(EXTRACTED INFORMATION begins)

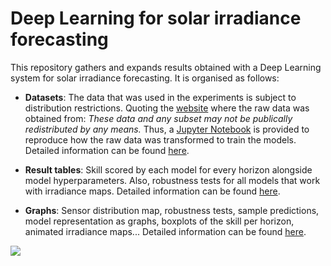# Deep Learning for solar irradiance forecasting
This repository gathers and expands results obtained with a Deep Learning
system for solar irradiance forecasting. It is organised as follows:

- **Datasets**: The data that was used in the experiments is subject to distribution restrictions.
    Quoting the [website](https://midcdmz.nrel.gov/apps/sitehome.pl?site=OAHUGRID) where the raw data was obtained from:
    _These data and any subset may not be publically redistributed by any means._
    Thus, a [Jupyter Notebook](https://github.com/iipr/solar-irradiance/blob/master/etl-data/etl-data.ipynb)
    is provided to reproduce how the raw data was transformed to train the models.
    Detailed information can be found [here](https://github.com/iipr/solar-irradiance/blob/master/data.md).

- **Result tables**: Skill scored by each model for every horizon alongside model
    hyperparameters. Also, robustness tests for all models that work with irradiance maps.
    Detailed information can be found [here](https://github.com/iipr/solar-irradiance/blob/master/tables.md).

- **Graphs**: Sensor distribution map, robustness tests, sample predictions, model representation as graphs,
    boxplots of the skill per horizon, animated irradiance maps...
    Detailed information can be found [here](https://github.com/iipr/solar-irradiance/blob/master/graphs.md).

![](https://delicias.dia.fi.upm.es/nextcloud/index.php/s/fTFqB4Wx6PW8kgJ/preview)

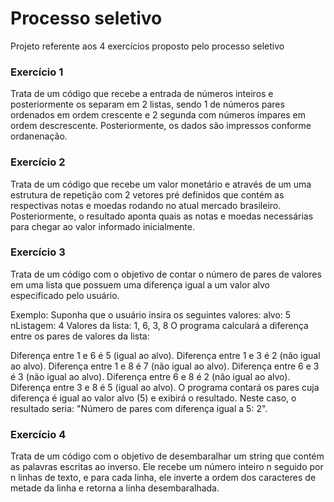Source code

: # Processo seletivo

Projeto referente aos 4 exercícios proposto pelo processo seletivo

### Exercício 1

Trata de um código que recebe a entrada de números inteiros e posteriormente os separam em 2 listas, sendo 1 de números pares ordenados em ordem crescente e 2 segunda com números ímpares em ordem descrescente. Posteriormente, os dados são impressos conforme ordanenação.

### Exercício 2

Trata de um código que recebe um valor monetário e através de um uma estrutura de repetição com 2 vetores pré definidos que contém as respectivas notas e moedas rodando no atual mercado brasileiro. Posteriormente, o resultado aponta quais as notas e moedas necessárias para chegar ao valor informado inicialmente.

### Exercício 3

Trata de um código com o objetivo de contar o número de pares de valores em uma lista que possuem uma diferença igual a um valor alvo especificado pelo usuário.

Exemplo:
Suponha que o usuário insira os seguintes valores:
alvo: 5
nListagem: 4
Valores da lista: 1, 6, 3, 8
O programa calculará a diferença entre os pares de valores da lista:

Diferença entre 1 e 6 é 5 (igual ao alvo).
Diferença entre 1 e 3 é 2 (não igual ao alvo).
Diferença entre 1 e 8 é 7 (não igual ao alvo).
Diferença entre 6 e 3 é 3 (não igual ao alvo).
Diferença entre 6 e 8 é 2 (não igual ao alvo).
Diferença entre 3 e 8 é 5 (igual ao alvo).
O programa contará os pares cuja diferença é igual ao valor alvo (5) e exibirá o resultado. Neste caso, o resultado seria: "Número de pares com diferença igual a 5: 2".

### Exercício 4 

Trata de um código com o objetivo de desembaralhar  um string que contém as palavras escritas ao inverso. Ele recebe um número inteiro n seguido por n linhas de texto, e para cada linha, ele inverte a ordem dos caracteres de metade da linha e retorna a linha desembaralhada.
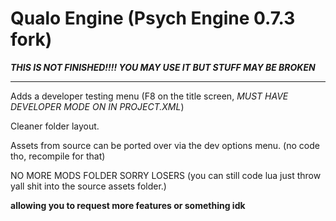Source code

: # Qualo Engine (Psych Engine 0.7.3 fork)

***THIS IS NOT FINISHED!!!! YOU MAY USE IT BUT STUFF MAY BE BROKEN***

<hr>

Adds a developer testing menu (F8 on the title screen, *MUST HAVE DEVELOPER MODE ON IN PROJECT.XML*)

Cleaner folder layout.

Assets from source can be ported over via the dev options menu. (no code tho, recompile for that)

NO MORE MODS FOLDER SORRY LOSERS
(you can still code lua just throw yall shit into the source assets folder.)


**allowing you to request more features or something idk**
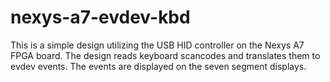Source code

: # nexys-a7-evdev-kbd
This is a simple design utilizing the USB HID controller on the Nexys A7 FPGA board. The design reads keyboard scancodes and translates them to evdev events. The events are displayed on the seven segment displays.
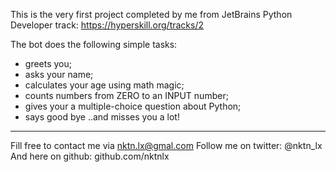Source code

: This is the very first project completed by me from JetBrains Python Developer track: https://hyperskill.org/tracks/2

The bot does the following simple tasks:
- greets you;
- asks your name;
- calculates your age using math magic;
- counts numbers from ZERO to an INPUT number;
- gives your a multiple-choice question about Python;
- says good bye ..and misses you a lot!



--------------------------------------------
Fill free to contact me via nktn.lx@gmal.com
Follow me on twitter: @nktn_lx
And here on github: github.com/nktnlx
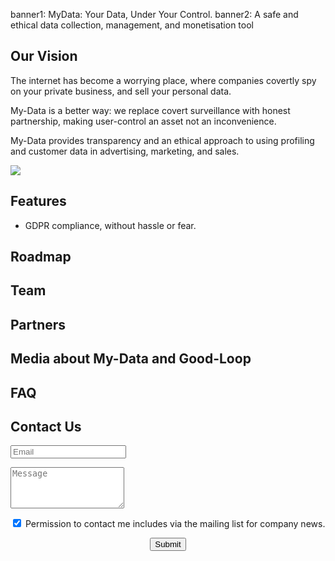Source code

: banner1: MyData: Your Data, Under Your Control.
banner2: A safe and ethical data collection, management, and monetisation tool

## Our Vision

<div class="col-md-7 col-sm-7">

The internet has become a worrying place,
where companies covertly spy on your private business,
and sell your personal data.

My-Data is a better way: we replace 
covert surveillance with honest partnership, 
making user-control an asset not an inconvenience.

My-Data provides transparency and an ethical approach 
to using profiling and customer data in 
advertising, marketing, and sales.

</div><div class="col-md-5 col-sm-5">
<img src="img/cameras.on.wall.jpg" class="img-thumbnail fill-width">
</div>
<div style='clear:both'></div>


## Features

 - GDPR compliance, without hassle or fear.

## Roadmap

## Team

## Partners

## Media about My-Data and Good-Loop

## FAQ


## Contact Us

<form class="contact clearfix" action="https://issues.soda.sh/forms-form.json" 
	method="post" id="contactform">
	<input type="hidden" name="mlist" value="contact,company-news">
	<div class="col-md-offset-2 col-md-8">
		<div class="col-md-offset-3 col-md-6">
			<span class="thankyoufield" id="sendclickresult"></span>
		</div>
		<div class="form-group">
			<input class="col-md-12" type="email" name="email" placeholder="Email" required="true">
			<div class="help-block with-errors">
			</div>
			<!-- Cheap Vertical Space -->
			<div class="col-md-12" style="height:1em;">
			</div>
			<!-- End of Cheap Vertical Space -->
			<textarea rows="4" placeholder="Message" class="form-control" name="message"></textarea>
			<!-- Cheap Vertical Space -->
			<div class="col-md-12" style="height:1em;"></div>
			<div class="checkbox">
    			<label>
					<input name='optDefault' value='mailing-list' type='checkbox' checked /> 
					Permission to contact me includes via the mailing list for company news.
				</label>
			</div>
			<!-- Cheap Vertical Space -->
			<div class="col-md-12" style="height:1em;"></div>
			<center>
				<button class="jumbotron-btn btn" type="submit" id="sendcontactform">Submit</button>
			</center>			
		</div>
	</div>
</form>        
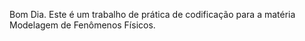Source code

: Bom Dia.
Este é um trabalho de prática de codificação para a matéria Modelagem de Fenômenos Físicos.
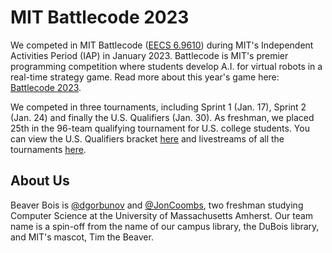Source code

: 
# MIT Battlecode 2023

We competed in MIT Battlecode ([EECS 6.9610](%5B6.9610%5D%28http://student.mit.edu/catalog/m6e.html%29)) during MIT's Independent Activities Period (IAP) in January 2023. Battlecode is MIT's premier programming competition where students develop A.I. for virtual robots in a real-time strategy game. Read more about this year's game here: [Battlecode 2023](https://battlecode.org). 

We competed in three tournaments, including Sprint 1 (Jan. 17), Sprint 2 (Jan. 24) and finally the U.S. Qualifiers (Jan. 30). As freshman, we placed 25th in the 96-team qualifying tournament for U.S. college students. You can view the U.S. Qualifiers bracket [here](https://challonge.com/bc23usaquals/standings) and livestreams of all the tournaments [here](https://www.twitch.tv/mitbattlecode/videos?filter=all&sort=time).

## About Us
Beaver Bois is [@dgorbunov](https://github.com/dgorbunov) and [@JonCoombs](https://github.com/JonCoombs), two freshman studying Computer Science at the University of Massachusetts Amherst. Our team name is a spin-off from the name of our campus library, the DuBois library, and MIT's mascot, Tim the Beaver.
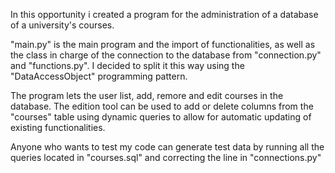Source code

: In this opportunity i created a program for the administration of a database of a university's courses.

"main.py" is the main program and the import of functionalities, as well as the class in charge of the connection to the database from "connection.py" and "functions.py". I decided to split it this way using the "DataAccessObject" programming pattern.

The program lets the user list, add, remore and edit courses in the database. The edition tool can be used to add or delete columns from the "courses" table using dynamic queries to allow for automatic updating of existing functionalities.

Anyone who wants to test my code can generate test data by running all the queries located in "courses.sql" and correcting the line in "connections.py"
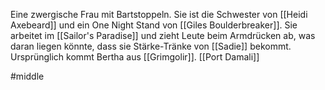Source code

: Eine zwergische Frau mit Bartstoppeln. 
Sie ist die Schwester von [[Heidi Axebeard]] und ein One Night Stand von [[Giles Boulderbreaker]].
Sie arbeitet im [[Sailor's Paradise]] und zieht Leute beim Armdrücken ab, was daran liegen könnte, dass sie Stärke-Tränke von [[Sadie]] bekommt.
Ursprünglich kommt Bertha aus [[Grimgolir]].
[[Port Damali]]

#middle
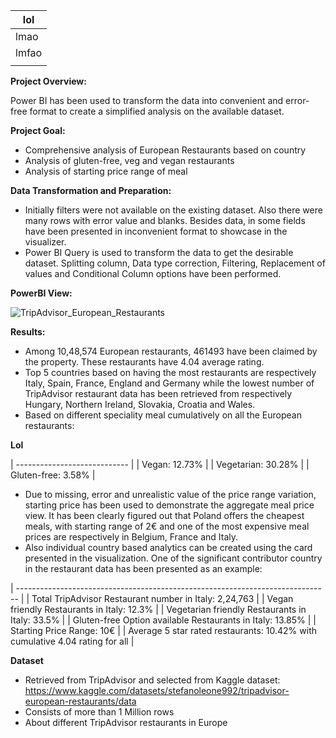 
|       lol      |
|----------------|
|      lmao      |
|      lmfao     |
|                |

**Project Overview:**

Power BI has been used to transform the data into convenient and error-free format to create a simplified analysis on the available dataset. 

**Project Goal:**
- Comprehensive analysis of European Restaurants based on country
- Analysis of gluten-free, veg and vegan restaurants 
- Analysis of starting price range of meal   

**Data Transformation and Preparation:**
- Initially filters were not available on the existing dataset. Also there were many rows with error value and blanks. Besides data, in some fields have been presented in inconvenient format to showcase in the visualizer. 
- Power BI Query is used to transform the data to get the desirable dataset. Splitting column, Data type correction, Filtering, Replacement of values and Conditional Column options have been performed. 

**PowerBI View:**

![TripAdvisor_European_Restaurants](https://github.com/taiqbal279/trip_advisory/assets/172115159/abd840ff-373a-4cdb-9045-4eb4563284f9)

**Results:**

- Among 10,48,574 European restaurants, 461493 have been claimed by the property. These restaurants have 4.04 average rating. 
- Top 5 countries based on having the most restaurants are respectively Italy, Spain, France, England and Germany while the lowest number of TripAdvisor restaurant data has been retrieved from respectively Hungary, Northern Ireland, Slovakia, Croatia and Wales.
- Based on different speciality meal cumulatively on all the European restaurants:

**Lol**



| ---------------------------- |
| Vegan: 12.73%                |
| Vegetarian: 30.28%           |
| Gluten-free: 3.58%           |

- Due to missing, error and unrealistic value of the price range variation, starting price has been used to demonstrate the aggregate meal price view. It has been clearly figured out that Poland offers the cheapest meals, with starting range of 2€ and one of the most expensive meal prices are respectively in Belgium, France and Italy.
- Also individual country based analytics can be created using the card presented in the visualization. One of the significant contributor country in the restaurant data has been presented as an example:

| ------------------------------------------------------------------------------ |
| Total TripAdvisor Restaurant number in Italy: 2,24,763                         |
| Vegan friendly Restaurants in Italy: 12.3%                                     |
| Vegetarian friendly Restaurants in Italy: 33.5%                                |
| Gluten-free Option available Restaurants in Italy: 13.85%                      |
| Starting Price Range: 10€                                                      |
| Average 5 star rated restaurants: 10.42% with cumulative 4.04 rating for all   |

**Dataset**

- Retrieved from TripAdvisor and selected from Kaggle dataset: https://www.kaggle.com/datasets/stefanoleone992/tripadvisor-european-restaurants/data
- Consists of more than 1 Million rows
- About different TripAdvisor restaurants in Europe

(EXTRACTED INFORMATION ends)

ASSIGNMENT -> Going through the data, count each line where the word "menu" appears, and state only the total.

RESPONSE BOX -> 2